E’ indubbio che se questo è lo scenario di fronte al nostro impegno balzano immediatamente agli occhi due esigenze primarie: quella che incoraggia ad investire in confederalità nell’azione sindacale e quella che suggerisce di ritrovare, e rapidamente, le condizioni per agire unitariamente. Confederalità ed unità.
Puntar a ricostruire un orizzonte unitario per il sindacato è già nell’immediato una risposta chiara a quei tentativi di realizzare un sindacato unico che non va oltre la dimensione di azienda o di gruppo, come potrebbe essere il caso di ciò che bolle in pentola in Fca. Un’alternativa cioè ad un processo di polverizzazione corporativa, nella quale la riedizione del sindacato di mestiere seppellisce di fatto il tratto solidale della nostra tradizione, elimina il protagonismo sindacale dalla scena economica e sociale, incoraggia logiche di subordinazione alla controparte che in definitiva finiscono per premiare i più forti ed emarginare i più deboli. E se l’esempio fosse quello del sindacato dell’auto Usa, va ricordato che quel modello prevede momenti di partecipazione, di “scambio”, e un sistema di welfare condiviso che da noi non esiste. Anzi in questo senso si inaridirebbero ulteriormente le ragioni a considerare la partecipazione del sindacato come una delle proposte forti su cui scommettere.

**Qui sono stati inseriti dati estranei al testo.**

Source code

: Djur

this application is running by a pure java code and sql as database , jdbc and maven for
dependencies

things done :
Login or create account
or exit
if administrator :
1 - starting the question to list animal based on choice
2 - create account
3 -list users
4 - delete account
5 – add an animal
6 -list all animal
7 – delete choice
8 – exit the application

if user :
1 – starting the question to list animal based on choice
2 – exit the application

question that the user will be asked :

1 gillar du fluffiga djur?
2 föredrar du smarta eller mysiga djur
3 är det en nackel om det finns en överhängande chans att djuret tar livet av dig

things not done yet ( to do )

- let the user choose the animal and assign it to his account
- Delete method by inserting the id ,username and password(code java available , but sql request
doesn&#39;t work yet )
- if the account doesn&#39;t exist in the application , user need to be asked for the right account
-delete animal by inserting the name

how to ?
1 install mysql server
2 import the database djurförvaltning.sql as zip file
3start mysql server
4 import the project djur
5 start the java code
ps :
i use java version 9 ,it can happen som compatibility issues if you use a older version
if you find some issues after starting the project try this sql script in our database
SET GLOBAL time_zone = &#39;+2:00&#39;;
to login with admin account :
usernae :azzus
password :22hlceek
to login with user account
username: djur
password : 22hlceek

Rimettere in moto un cammino unitario allora vuol dire avere più carte in mano da giocare su vari tavoli decisivi per il futuro economico e sociale: contrastare la stagnazione, condividere piattaforme rivendicative che impediscano alla controparti di scegliere gli interlocutori e imporre la sua di piattaforma. Ma più ancora aggiornare la presenza ed il radicamento del sindacato nei luoghi di lavoro e nel territorio che saranno teatro sempre più importante delle dinamiche sociali.
La prospettiva unitaria non parte da zero: c’è un documento comune sulle relazioni contrattuali che sarà anche il primo banco di prova per la Confindustria del dopo Squinzi, con l’auspicio che il nuovo Presidente adotti una reale discontinuità rispetto all’immobilismo della precedente gestione che ha puntato non sul dialogo ma sul logoramento sindacale.
Una nuova scelta a favore dell’unità insomma si impone e il fai da te in questa direzione, rischia di essere un boomerang per tutto il sindacato. La risposta nella nostra autonomia dovrebbe essere quella di dimostrare che è possibile elevare la qualità del confronto sulle scelte decisive da compiere.